Secondo e più importante imperativo. La geografia ci impone di guardare all’Europa centrale e settentrionale, quale sbocco per i nostri prodotti ma di non trascurare il Mediterraneo. Questo perché siamo un ponte che collega geograficamente l’Europa all’Africa e al Medio Oriente. Gli interessi italiani nel Mediterraneo, tuttavia, hanno sempre trovato indifferenti i nostri alleati europei e non. Fu per anche per tale motivo che, più di un secolo fa, l’Italia inaugurò la politica dei “giri di valzer” e poi abbandonò la Triplice Alleanza.

Cos’è la nuova via della seta

La cosiddetta Via della Seta non nasce oggi. Nei fatti, già almeno l’85% delle nostre importazioni industriali giungono in Italia dall’Oriente, su navi containers, attraverso il Canale di Suez. Con il suo rafforzamento, Pechino si pone l’obiettivo di dare sbocchi alla sua sovra produzione industriale, di diversificare le fonti di approvvigionamento energetico (gas, petrolio  e uranio) e l’accesso alle materie prime fondamentali per il suo sviluppo tecnologico. 

Il progetto ha coinvolto sinora soprattutto i paesi del sud-est asiatico (Cambogia, Myanmar e Thailandia) in grandi progetti infrastrutturali. In Thailandia Pechino ha in progetto di costruire un canale, attraverso l’istmo di terra che unisce l’Asia continentale alla Malesia, onde evitare ai propri convogli il passaggio obbligato di Singapore. Nell’Oceano Indiano, sta coinvolgendo Sri Lanka e il Pakistan, dove ha in corso di realizzazione il porto di Gwadar.

Nel Mar Rosso, la Cina ha allestito la sua prima base militare estera, a Gibuti e, con l’Egitto, si è accordata per realizzare un secondo, più grande, Canale di Suez. Approfittando della crisi economica di Atene, si è già comprata il porto del Pireo ma – fortunatamente per noi – si è accorta che, nel Mediterraneo, altri porti (Trieste, Genova e – perché no – di Gioia Tauro) possono rappresentare il punto di arrivo della sua strategia. Inoltre, la guerra dei dazi scatenata dal presidente USA Donald Trump (“America first”) hanno stimolato i cinesi a cercare altri mercati all’infuori del Nord America. Così hanno cercato l’Italia.

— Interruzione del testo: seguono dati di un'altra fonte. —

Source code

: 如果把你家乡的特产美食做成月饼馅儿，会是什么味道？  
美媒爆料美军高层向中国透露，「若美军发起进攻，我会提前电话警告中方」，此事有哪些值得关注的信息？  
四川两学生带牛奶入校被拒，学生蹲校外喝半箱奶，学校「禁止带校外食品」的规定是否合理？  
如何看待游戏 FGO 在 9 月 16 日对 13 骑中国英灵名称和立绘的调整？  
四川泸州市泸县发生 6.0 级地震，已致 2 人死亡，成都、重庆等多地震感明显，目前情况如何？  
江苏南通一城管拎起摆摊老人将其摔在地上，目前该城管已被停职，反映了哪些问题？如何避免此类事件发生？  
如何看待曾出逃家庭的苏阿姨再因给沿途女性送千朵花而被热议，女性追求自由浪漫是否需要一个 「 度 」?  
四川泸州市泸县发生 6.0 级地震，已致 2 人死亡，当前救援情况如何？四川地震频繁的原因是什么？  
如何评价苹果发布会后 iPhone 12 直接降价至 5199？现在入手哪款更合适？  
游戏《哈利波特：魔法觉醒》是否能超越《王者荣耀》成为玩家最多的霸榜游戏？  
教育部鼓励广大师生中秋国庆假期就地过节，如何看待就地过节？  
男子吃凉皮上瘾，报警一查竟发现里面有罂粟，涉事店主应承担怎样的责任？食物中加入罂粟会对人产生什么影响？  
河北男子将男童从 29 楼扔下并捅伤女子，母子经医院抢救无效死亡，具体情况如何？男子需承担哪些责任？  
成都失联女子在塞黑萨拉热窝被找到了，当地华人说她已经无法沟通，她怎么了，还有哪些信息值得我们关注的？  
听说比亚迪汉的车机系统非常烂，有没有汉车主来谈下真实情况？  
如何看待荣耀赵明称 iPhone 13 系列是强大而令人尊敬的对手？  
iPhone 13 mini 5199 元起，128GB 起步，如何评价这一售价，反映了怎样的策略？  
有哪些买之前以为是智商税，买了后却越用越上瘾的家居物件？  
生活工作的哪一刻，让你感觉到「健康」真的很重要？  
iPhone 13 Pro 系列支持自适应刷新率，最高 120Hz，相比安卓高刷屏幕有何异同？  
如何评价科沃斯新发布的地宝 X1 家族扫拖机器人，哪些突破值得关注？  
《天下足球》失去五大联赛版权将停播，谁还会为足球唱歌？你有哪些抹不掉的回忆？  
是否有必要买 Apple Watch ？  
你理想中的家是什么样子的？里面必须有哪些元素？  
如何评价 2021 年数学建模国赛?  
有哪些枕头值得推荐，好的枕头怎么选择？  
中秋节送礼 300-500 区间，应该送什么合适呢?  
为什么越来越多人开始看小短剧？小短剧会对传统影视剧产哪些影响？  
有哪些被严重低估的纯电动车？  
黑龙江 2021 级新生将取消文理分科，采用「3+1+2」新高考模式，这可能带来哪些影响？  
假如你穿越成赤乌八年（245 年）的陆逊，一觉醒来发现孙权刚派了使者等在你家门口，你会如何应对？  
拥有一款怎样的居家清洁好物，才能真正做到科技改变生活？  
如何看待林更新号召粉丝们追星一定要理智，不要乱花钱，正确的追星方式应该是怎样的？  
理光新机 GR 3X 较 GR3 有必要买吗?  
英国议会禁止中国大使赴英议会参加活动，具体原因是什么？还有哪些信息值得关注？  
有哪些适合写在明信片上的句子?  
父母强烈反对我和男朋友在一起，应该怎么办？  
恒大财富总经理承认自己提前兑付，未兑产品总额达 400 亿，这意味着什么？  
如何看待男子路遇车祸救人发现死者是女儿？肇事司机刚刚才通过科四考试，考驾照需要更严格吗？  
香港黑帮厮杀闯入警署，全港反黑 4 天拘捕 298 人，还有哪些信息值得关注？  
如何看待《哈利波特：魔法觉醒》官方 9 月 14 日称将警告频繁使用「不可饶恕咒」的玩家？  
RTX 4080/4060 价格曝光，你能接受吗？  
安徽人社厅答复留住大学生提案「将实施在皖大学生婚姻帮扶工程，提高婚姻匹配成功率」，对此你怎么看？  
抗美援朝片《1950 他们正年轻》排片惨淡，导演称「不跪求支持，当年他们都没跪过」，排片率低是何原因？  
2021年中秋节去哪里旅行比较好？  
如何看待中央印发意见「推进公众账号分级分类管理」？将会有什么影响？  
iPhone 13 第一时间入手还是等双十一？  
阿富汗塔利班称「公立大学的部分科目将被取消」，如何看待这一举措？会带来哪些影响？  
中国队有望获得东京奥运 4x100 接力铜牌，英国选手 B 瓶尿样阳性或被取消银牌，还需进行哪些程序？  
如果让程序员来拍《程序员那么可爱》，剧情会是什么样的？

La nuova via della seta è vista dagli Stati Uniti come il fumo agli occhi

Contemporaneamente, la politica isolazionista del presidente Trump (“America first”) sta spingendo l’Italia (e la Gran Bretagna della brexit) a guardare ad altri mercati. Gli Stati Uniti, infatti, non hanno voluto sottoscrivere con la UE nemmeno un trattato fortemente sbilanciato in loro favore (perché avrebbe consentito la penetrazione in Europa dei prodotti transgenici USA, ora vietati ) come il TTIP. Ciò non toglie che hanno fatto capire di vedere l’accordo italo-cinese come il fumo agli occhi.

La realizzazione della nuova via della seta, infatti, rappresenterebbe uno scacco per l’egemonia politico-economica degli Stati Uniti nel mondo occidentale. Così Garrett Marquis uno dei consiglieri del presidente Trump, ha espresso le preoccupazioni degli Stati Uniti al governo italiano, non lasciando insensibili alcuni esponenti della Lega. Il premier Conte, invece, ha gettato ancora una volta acqua sul fuoco, assicurando agli alleati NATO che l’accordo non muta la collocazione euro atlantica dell’Italia. Ma questo lo si sapeva.